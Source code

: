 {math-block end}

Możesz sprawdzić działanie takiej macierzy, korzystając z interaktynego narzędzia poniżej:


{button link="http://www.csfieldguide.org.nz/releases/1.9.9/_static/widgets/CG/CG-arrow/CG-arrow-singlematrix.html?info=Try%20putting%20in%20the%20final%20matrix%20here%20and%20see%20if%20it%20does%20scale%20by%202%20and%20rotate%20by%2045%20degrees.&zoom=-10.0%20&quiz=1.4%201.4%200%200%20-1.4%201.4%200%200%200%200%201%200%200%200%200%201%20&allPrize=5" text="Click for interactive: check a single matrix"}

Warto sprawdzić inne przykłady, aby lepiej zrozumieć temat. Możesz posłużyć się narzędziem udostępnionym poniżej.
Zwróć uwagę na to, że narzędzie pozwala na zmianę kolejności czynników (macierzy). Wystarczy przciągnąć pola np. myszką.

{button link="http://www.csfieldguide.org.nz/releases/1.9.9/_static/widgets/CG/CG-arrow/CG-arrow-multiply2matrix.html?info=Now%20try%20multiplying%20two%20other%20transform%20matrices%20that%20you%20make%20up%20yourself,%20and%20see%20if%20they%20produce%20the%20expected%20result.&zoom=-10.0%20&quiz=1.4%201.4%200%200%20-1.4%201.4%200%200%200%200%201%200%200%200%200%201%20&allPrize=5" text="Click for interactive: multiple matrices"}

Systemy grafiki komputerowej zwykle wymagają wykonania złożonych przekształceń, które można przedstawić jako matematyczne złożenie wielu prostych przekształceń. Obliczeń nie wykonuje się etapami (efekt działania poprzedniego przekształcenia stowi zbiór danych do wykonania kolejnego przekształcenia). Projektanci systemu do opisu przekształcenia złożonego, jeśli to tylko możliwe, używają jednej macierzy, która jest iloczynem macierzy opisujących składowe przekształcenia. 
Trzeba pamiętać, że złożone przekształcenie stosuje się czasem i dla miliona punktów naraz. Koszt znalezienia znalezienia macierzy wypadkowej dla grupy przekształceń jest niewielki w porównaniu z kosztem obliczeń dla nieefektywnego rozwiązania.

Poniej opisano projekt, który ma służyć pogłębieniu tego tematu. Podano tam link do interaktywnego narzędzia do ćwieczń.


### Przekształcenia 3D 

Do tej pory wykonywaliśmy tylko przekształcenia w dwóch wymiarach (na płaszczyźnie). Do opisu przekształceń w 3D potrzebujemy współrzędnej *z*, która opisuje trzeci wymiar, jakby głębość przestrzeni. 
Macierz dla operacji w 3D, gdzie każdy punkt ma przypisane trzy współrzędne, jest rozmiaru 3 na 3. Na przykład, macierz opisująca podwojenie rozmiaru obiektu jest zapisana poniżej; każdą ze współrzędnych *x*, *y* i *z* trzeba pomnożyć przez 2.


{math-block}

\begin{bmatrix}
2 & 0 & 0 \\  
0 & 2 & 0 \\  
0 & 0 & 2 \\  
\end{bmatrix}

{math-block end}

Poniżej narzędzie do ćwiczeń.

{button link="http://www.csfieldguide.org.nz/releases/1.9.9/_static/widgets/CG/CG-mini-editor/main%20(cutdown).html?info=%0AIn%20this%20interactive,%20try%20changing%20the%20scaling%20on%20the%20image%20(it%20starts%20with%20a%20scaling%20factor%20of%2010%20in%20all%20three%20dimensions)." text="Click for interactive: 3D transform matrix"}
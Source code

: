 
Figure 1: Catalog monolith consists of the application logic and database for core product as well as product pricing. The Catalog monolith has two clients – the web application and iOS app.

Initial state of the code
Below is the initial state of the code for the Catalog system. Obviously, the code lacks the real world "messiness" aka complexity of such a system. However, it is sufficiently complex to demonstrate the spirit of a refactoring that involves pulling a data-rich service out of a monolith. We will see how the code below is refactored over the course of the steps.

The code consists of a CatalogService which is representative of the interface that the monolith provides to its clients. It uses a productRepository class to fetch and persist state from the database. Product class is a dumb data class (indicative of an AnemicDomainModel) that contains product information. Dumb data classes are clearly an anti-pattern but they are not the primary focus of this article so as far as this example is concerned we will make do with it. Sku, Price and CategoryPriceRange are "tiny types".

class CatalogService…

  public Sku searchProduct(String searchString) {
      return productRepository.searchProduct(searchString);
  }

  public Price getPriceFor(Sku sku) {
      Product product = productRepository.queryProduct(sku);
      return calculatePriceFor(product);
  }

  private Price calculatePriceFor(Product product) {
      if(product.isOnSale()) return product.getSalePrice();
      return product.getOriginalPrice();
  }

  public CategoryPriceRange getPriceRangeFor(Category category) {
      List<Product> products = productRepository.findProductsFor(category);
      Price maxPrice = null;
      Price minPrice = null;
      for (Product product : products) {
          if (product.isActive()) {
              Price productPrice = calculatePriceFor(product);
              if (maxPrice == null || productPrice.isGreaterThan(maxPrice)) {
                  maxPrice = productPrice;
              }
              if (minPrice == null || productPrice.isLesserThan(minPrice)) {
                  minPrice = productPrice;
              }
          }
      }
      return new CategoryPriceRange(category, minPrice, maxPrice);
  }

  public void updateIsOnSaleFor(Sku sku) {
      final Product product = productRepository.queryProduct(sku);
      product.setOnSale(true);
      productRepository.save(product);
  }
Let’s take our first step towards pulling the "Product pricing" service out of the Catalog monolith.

########################################

- [Exercise aim] Write the data out again in full. Match it word for word.

- [Solution to this task]
Source code

: {math-block end}

Możesz sprawdzić działanie takiej macierzy, korzystając z interaktynego narzędzia poniżej:


{button link="http://www.csfieldguide.org.nz/releases/1.9.9/_static/widgets/CG/CG-arrow/CG-arrow-singlematrix.html?info=Try%20putting%20in%20the%20final%20matrix%20here%20and%20see%20if%20it%20does%20scale%20by%202%20and%20rotate%20by%2045%20degrees.&zoom=-10.0%20&quiz=1.4%201.4%200%200%20-1.4%201.4%200%200%200%200%201%200%200%200%200%201%20&allPrize=5" text="Click for interactive: check a single matrix"}

Warto sprawdzić inne przykłady, aby lepiej zrozumieć temat. Możesz posłużyć się narzędziem udostępnionym poniżej.
Zwróć uwagę na to, że narzędzie pozwala na zmianę kolejności czynników (macierzy). Wystarczy przciągnąć pola np. myszką.

{button link="http://www.csfieldguide.org.nz/releases/1.9.9/_static/widgets/CG/CG-arrow/CG-arrow-multiply2matrix.html?info=Now%20try%20multiplying%20two%20other%20transform%20matrices%20that%20you%20make%20up%20yourself,%20and%20see%20if%20they%20produce%20the%20expected%20result.&zoom=-10.0%20&quiz=1.4%201.4%200%200%20-1.4%201.4%200%200%200%200%201%200%200%200%200%201%20&allPrize=5" text="Click for interactive: multiple matrices"}

Systemy grafiki komputerowej zwykle wymagają wykonania złożonych przekształceń, które można przedstawić jako matematyczne złożenie wielu prostych przekształceń. Obliczeń nie wykonuje się etapami (efekt działania poprzedniego przekształcenia stowi zbiór danych do wykonania kolejnego przekształcenia). Projektanci systemu do opisu przekształcenia złożonego, jeśli to tylko możliwe, używają jednej macierzy, która jest iloczynem macierzy opisujących składowe przekształcenia. 
Trzeba pamiętać, że złożone przekształcenie stosuje się czasem i dla miliona punktów naraz. Koszt znalezienia znalezienia macierzy wypadkowej dla grupy przekształceń jest niewielki w porównaniu z kosztem obliczeń dla nieefektywnego rozwiązania.

Poniej opisano projekt, który ma służyć pogłębieniu tego tematu. Podano tam link do interaktywnego narzędzia do ćwieczń.


### Przekształcenia 3D 

Do tej pory wykonywaliśmy tylko przekształcenia w dwóch wymiarach (na płaszczyźnie). Do opisu przekształceń w 3D potrzebujemy współrzędnej *z*, która opisuje trzeci wymiar, jakby głębość przestrzeni. 
Macierz dla operacji w 3D, gdzie każdy punkt ma przypisane trzy współrzędne, jest rozmiaru 3 na 3. Na przykład, macierz opisująca podwojenie rozmiaru obiektu jest zapisana poniżej; każdą ze współrzędnych *x*, *y* i *z* trzeba pomnożyć przez 2.


{math-block}

\begin{bmatrix}
2 & 0 & 0 \\  
0 & 2 & 0 \\  
0 & 0 & 2 \\  
\end{bmatrix}

{math-block end}

Poniżej narzędzie do ćwiczeń.

{button link="http://www.csfieldguide.org.nz/releases/1.9.9/_static/widgets/CG/CG-mini-editor/main%20(cutdown).html?info=%0AIn%20this%20interactive,%20try%20changing%20the%20scaling%20on%20the%20image%20(it%20starts%20with%20a%20scaling%20factor%20of%2010%20in%20all%20three%20dimensions)." text="Click for interactive: 3D transform matrix"}
Source code

: 
Figure 1: Catalog monolith consists of the application logic and database for core product as well as product pricing. The Catalog monolith has two clients – the web application and iOS app.

Initial state of the code
Below is the initial state of the code for the Catalog system. Obviously, the code lacks the real world "messiness" aka complexity of such a system. However, it is sufficiently complex to demonstrate the spirit of a refactoring that involves pulling a data-rich service out of a monolith. We will see how the code below is refactored over the course of the steps.

The code consists of a CatalogService which is representative of the interface that the monolith provides to its clients. It uses a productRepository class to fetch and persist state from the database. Product class is a dumb data class (indicative of an AnemicDomainModel) that contains product information. Dumb data classes are clearly an anti-pattern but they are not the primary focus of this article so as far as this example is concerned we will make do with it. Sku, Price and CategoryPriceRange are "tiny types".

class CatalogService…

  public Sku searchProduct(String searchString) {
      return productRepository.searchProduct(searchString);
  }

  public Price getPriceFor(Sku sku) {
      Product product = productRepository.queryProduct(sku);
      return calculatePriceFor(product);
  }

  private Price calculatePriceFor(Product product) {
      if(product.isOnSale()) return product.getSalePrice();
      return product.getOriginalPrice();
  }

  public CategoryPriceRange getPriceRangeFor(Category category) {
      List<Product> products = productRepository.findProductsFor(category);
      Price maxPrice = null;
      Price minPrice = null;
      for (Product product : products) {
          if (product.isActive()) {
              Price productPrice = calculatePriceFor(product);
              if (maxPrice == null || productPrice.isGreaterThan(maxPrice)) {
                  maxPrice = productPrice;
              }
              if (minPrice == null || productPrice.isLesserThan(minPrice)) {
                  minPrice = productPrice;
              }
          }
      }
      return new CategoryPriceRange(category, minPrice, maxPrice);
  }

  public void updateIsOnSaleFor(Sku sku) {
      final Product product = productRepository.queryProduct(sku);
      product.setOnSale(true);
      productRepository.save(product);
  }
Let’s take our first step towards pulling the "Product pricing" service out of the Catalog monolith.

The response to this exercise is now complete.